Smith non cerca lo scatto definitivo, ma il filo narrativo. Le sue immagini sono frasi che si inseguono, interrogano, costruiscono senso. Il reportage per lui è sequenza, ritmo, scelta etica. In Country Doctor segue la vita di un medico di provincia: niente eroismi, solo fatica e prossimità. In Spanish Village registra una Spagna profonda, silenziosa, ferita. In Nurse Midwife, la figura di Maude Callen emerge come epica quotidiana. Con il suo lavoro, Smith non solo racconta: cambia le cose. Le sue immagini smuovono, spostano, trasformano.

Ma Smith è intransigente. Non accetta tagli, modifiche, ingerenze. Vuole dire tutto, anche quando il tutto è troppo. Nel 1954 lascia Life, incapace di accettare mediazioni su ciò che per lui è testimonianza.

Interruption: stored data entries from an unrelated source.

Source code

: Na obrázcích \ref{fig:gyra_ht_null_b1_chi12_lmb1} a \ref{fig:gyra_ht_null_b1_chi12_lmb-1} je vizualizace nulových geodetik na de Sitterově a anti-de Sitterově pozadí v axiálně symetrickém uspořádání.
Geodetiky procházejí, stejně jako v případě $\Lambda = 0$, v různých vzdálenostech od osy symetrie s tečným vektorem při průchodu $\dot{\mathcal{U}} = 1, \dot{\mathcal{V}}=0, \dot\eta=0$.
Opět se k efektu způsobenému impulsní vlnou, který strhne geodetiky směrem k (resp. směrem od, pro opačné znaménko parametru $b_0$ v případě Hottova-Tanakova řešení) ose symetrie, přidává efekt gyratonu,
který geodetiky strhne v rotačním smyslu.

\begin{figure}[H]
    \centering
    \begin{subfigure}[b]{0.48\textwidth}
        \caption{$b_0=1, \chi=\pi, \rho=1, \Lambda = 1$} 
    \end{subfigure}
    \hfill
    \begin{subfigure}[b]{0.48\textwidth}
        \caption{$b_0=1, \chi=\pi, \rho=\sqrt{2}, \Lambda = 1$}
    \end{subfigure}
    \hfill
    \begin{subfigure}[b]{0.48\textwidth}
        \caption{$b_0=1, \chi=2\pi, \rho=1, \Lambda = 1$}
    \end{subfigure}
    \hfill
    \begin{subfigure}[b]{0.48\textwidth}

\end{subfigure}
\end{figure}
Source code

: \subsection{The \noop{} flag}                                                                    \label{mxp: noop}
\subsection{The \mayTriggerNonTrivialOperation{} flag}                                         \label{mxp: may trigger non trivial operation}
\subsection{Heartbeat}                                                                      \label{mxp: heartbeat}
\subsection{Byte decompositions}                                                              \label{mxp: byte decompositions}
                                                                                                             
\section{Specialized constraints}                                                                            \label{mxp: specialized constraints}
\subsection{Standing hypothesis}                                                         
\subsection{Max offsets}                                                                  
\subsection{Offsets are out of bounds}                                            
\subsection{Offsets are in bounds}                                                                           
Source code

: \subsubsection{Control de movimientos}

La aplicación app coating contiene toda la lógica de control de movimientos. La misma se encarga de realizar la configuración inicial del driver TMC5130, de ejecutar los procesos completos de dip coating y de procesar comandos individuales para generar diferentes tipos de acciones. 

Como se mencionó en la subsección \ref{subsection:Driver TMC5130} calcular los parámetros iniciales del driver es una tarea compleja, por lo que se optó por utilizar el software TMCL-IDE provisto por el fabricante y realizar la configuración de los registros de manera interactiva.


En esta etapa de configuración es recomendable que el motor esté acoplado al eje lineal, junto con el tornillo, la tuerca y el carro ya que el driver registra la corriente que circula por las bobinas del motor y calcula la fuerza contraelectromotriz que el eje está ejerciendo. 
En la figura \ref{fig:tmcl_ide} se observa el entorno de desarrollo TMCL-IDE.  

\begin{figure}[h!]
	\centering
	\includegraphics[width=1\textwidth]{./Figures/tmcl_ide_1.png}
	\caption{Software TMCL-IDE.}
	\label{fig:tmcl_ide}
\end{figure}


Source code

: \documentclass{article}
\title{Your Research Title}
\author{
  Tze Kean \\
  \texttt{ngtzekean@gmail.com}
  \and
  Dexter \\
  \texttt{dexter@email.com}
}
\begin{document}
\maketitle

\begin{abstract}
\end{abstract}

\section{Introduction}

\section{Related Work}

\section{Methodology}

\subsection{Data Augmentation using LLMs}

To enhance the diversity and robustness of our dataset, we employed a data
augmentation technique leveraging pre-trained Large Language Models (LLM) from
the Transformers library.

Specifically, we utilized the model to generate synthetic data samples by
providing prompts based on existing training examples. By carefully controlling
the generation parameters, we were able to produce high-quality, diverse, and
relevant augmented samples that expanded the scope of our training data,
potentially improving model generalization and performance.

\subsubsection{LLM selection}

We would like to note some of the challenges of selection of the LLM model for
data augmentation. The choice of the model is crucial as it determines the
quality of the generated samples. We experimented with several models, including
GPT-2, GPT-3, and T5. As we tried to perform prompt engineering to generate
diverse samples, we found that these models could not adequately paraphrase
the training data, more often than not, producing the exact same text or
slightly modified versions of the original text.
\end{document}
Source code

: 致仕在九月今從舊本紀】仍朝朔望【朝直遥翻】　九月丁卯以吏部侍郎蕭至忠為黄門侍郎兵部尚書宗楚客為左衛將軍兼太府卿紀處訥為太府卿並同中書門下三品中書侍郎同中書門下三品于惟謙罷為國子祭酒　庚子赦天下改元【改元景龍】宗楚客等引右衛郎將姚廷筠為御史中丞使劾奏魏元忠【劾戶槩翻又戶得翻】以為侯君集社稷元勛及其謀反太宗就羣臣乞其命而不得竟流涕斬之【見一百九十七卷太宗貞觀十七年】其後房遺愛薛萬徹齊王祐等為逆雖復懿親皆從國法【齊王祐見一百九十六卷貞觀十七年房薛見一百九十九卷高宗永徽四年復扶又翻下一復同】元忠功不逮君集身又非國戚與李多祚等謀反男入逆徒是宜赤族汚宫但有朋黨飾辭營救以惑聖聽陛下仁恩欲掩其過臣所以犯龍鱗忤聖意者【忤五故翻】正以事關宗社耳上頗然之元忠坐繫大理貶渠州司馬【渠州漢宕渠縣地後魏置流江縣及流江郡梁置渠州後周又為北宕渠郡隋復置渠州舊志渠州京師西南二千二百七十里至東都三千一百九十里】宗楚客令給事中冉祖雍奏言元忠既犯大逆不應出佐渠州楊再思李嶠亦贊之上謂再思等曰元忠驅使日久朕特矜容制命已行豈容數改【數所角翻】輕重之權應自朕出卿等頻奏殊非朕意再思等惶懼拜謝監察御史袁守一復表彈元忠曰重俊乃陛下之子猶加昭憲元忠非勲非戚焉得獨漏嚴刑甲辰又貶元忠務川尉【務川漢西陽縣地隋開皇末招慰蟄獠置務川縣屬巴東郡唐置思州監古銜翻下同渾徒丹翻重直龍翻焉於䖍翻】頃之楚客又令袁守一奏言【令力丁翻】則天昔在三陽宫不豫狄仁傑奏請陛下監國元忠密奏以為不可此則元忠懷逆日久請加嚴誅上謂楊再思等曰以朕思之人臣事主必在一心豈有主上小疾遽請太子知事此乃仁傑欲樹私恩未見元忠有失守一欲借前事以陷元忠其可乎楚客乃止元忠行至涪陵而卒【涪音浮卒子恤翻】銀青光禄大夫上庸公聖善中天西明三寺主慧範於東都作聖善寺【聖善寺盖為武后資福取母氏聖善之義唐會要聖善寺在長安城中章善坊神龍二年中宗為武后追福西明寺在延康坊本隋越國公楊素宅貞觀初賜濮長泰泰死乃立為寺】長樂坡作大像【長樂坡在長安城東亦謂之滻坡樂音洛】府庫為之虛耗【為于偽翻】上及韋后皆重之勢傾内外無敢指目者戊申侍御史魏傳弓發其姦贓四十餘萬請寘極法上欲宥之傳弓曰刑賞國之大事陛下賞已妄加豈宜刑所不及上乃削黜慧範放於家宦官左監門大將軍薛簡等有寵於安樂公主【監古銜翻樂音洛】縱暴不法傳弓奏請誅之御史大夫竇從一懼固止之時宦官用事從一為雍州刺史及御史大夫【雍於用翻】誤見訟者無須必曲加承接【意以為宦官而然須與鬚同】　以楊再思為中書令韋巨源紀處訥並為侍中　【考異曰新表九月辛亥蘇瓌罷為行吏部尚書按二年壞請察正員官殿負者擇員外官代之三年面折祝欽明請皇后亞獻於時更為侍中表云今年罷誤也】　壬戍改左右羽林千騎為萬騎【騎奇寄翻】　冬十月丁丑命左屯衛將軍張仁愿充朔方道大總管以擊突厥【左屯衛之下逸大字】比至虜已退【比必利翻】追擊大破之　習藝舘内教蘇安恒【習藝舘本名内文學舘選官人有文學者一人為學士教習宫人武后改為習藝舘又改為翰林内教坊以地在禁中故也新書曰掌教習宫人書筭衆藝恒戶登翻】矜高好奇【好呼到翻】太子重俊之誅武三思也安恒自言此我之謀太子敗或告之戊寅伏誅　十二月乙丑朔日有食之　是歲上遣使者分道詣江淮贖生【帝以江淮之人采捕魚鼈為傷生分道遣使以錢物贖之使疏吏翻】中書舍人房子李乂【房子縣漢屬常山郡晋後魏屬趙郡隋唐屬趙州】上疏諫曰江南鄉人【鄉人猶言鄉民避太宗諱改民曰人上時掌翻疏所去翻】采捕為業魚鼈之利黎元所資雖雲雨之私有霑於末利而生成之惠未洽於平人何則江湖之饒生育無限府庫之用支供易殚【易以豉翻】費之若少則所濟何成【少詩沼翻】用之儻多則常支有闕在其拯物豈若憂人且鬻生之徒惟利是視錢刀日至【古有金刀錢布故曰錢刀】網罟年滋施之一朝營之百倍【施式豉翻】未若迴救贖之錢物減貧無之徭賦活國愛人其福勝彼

Il bianco e nero di Smith non è una scelta di stile: è un campo di forze. Ogni stampa è il frutto di un corpo a corpo con la materia, con la luce, con se stesso. Passa giorni a scolpire le immagini in camera oscura. Ogni contrasto, ogni sfumatura è il risultato di un processo emotivo prima ancora che tecnico. La fotografia diventa un modo per stare al mondo. Per non essere travolti.

Smith si immerge nei mondi che fotografa. Non è un testimone distante. Mangia con le persone, cammina con loro, vive con loro. Non osserva: partecipa. La macchina fotografica non è uno strumento. È un ponte, un ago che cuce distanze.

Negli anni Sessanta, nel loft di Manhattan al numero 821 della Sesta Avenue, Smith si trasforma in archivista del suono e della notte. Registra migliaia di ore di musica e conversazioni. Fotografa musicisti come Thelonious Monk, Charles Mingus, Zoot Sims. The Jazz Loft Project è una partitura visiva e sonora, un affresco di improvvisazione e disciplina. Ma anche un rifugio. E una trappola. Il loft diventa la sua isola. L’alcol, l’insonnia, le droghe iniziano a corrodere il corpo e il ritmo.

Nel 1971 si sposta a Minamata, in Giappone. Lì documenta le conseguenze devastanti dell’inquinamento da mercurio. Le sue immagini delle vittime, in particolare quella della piccola Tomoko Uemura immersa in una vasca con la madre, fanno il giro del mondo. È un’immagine che non si dimentica. La pietà come forma estrema di resistenza. Smith viene aggredito dalle guardie della Chisso Corporation. Perde parzialmente la vista. Ma non smette. Per lui la verità è sempre più importante della pace.

Muore nel 1978. Lascia dietro di sé archivi sconfinati. Ma soprattutto lascia un modo di guardare, di sentire, di raccontare. La sua fotografia è testimone, ferita, domanda. È un grido sussurrato, una tensione che continua a vibrare anche dopo lo scatto.

La sua vita privata è segnata da contraddizioni e dolori. Il suicidio del padre, l’incapacità di vivere relazioni stabili, le separazioni. Ma anche alleanze profonde, come quella con Aileen Mioko Smith. Compagna, alleata, testimone a sua volta. Smith si consuma, ma non si arrende. La macchina fotografica rimane il suo modo di abitare la realtà.

Dopo la sua morte, la sua opera viene riletta, esposta, studiata. Le sue fotografie entrano nei musei e nei manuali. La mostra Let Truth Be the Prejudice ridefinisce la sua figura. Critici e storici lo rileggono come un autore totale: fotografo, narratore, archivista del dolore e della dignità.

Smith non cercava consensi. Cercava coscienza. Non voleva piacere: voleva toccare. O ferire. O guarire.

Scrivere di lui è come sviluppare una pellicola. Ci vuole buio. Tempo. Ascolto. Ogni sua immagine chiede di essere abitata, non solo vista. La sua voce, per quanto flebile, continua a chiamare. Se la si sa ascoltare, risponde.